Мы живем в эпоху расцвета новой схоластики. Если в XX веке, по словам Жиля Делеза, под неосхоластикой подразумевалась феноменология, то в наши дни – «языководческий проект» Михаила Эпштейна по введению в философию новых понятий, получивший метафорическое название «щетины Эпштейна».
Вопреки «бритве Оккама» Эпштейн настаивает на умножении сущностей, с помощью которых можно значительно расширить горизонты философствования. Однако зачастую это оборачивается умножением глупостей и мертворожденных слов. Эпштейн наплодил уже не одну тысячу «эпштейнизмов», рассчитывая на то, что его актуальную в Год русского языка идею подхватят на государственном уровне.
Вся аргументация Эпштейна сосредоточена вокруг низкой продуктивной способности толковых словарей русского языка. По его подсчетам, русский язык переживает делексиколизацию, то есть обеднение своего словарного запаса. Например, английский язык насчитывает более одного миллиона слов, а русский – только пару сотен тысяч. Эпштейну даже хватило смелости провести параллель между депопуляцией населения страны и делексиколизацией языка. Дадим слово самому Эпштейну: «Я родился в русской культуре и прилагаю усилия по расширению русской ноосферы, лингвосферы. Но в современной геополитической ситуации русский язык претерпевает стагнацию или даже отрицательную динамику. Ареал русского языка сжимается, скукоживается. Все время возникает чаадаевский вопрос: «Чем мы обогатили человечество?» Какие русские слова в XX веке вошли в английский язык? «Водка, КГБ, ГУЛАГ, большевик┘» Из хороших слов, пожалуй, только «спутник». А сколько английских слов (англицизмов) в русском языке? Тысячи! А ведь слова – это вести и мысли, которыми обмениваются народы».
Правда, как правило, за «эпштейнизмами» нет никаких мыслей. Контексты для новых слов придумываются искусственно. Эпштейн во что бы то ни стало пытается замусорить русский язык своими неологизмами, держа в запаске целую философскую науку – потенциологию. По мнению Михаила Наумовича, потенциология представляет собой третью важнейшую философскую дисциплину наряду с онтологией и гносеологией. Область ее интересов – предикат мочь (а также – может быть, возможно), тогда как в центре онтологии – быть, а эпистемологии – знать.

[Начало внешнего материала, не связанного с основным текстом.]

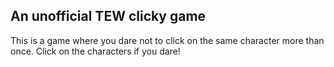 ## An unofficial TEW clicky game

This is a game where you dare not to click on the same character more than once. Click on the characters if you dare!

«Щетина Эпштейна» – это компромисс между «бритвой Оккама» (запрет на умножение сущностей без необходимости) и «бородой Платона» (умножение сущностей небытия). Новый компромисс оставил далеко позади такие философемы, как «щетина Оккама» (умножение сущностей, запрещающих умножение сущностей) и «лысина Оккама» (невозможность запрета на умножение сущностей без необходимости), «щетина Платона» (запрет на умножение сущностей бытия) и «лысина Платона» (запрет на умножение сущностей небытия), «бритва Эпштейна» (табу на умножение сущностей, запрещающих умножение сущностей) и «борода Эпштейна» (лавинообразное умножение сущностей).
Борясь со схоластикой с помощью «бритвы Оккама», философия не раз перерезала себе горло. Вопрос «Ждет ли нас новое Средневековье?» следует переадресовать от Николая Бердяева к Михаилу Эпштейну. Впрочем, ответ на него и так ощетинен.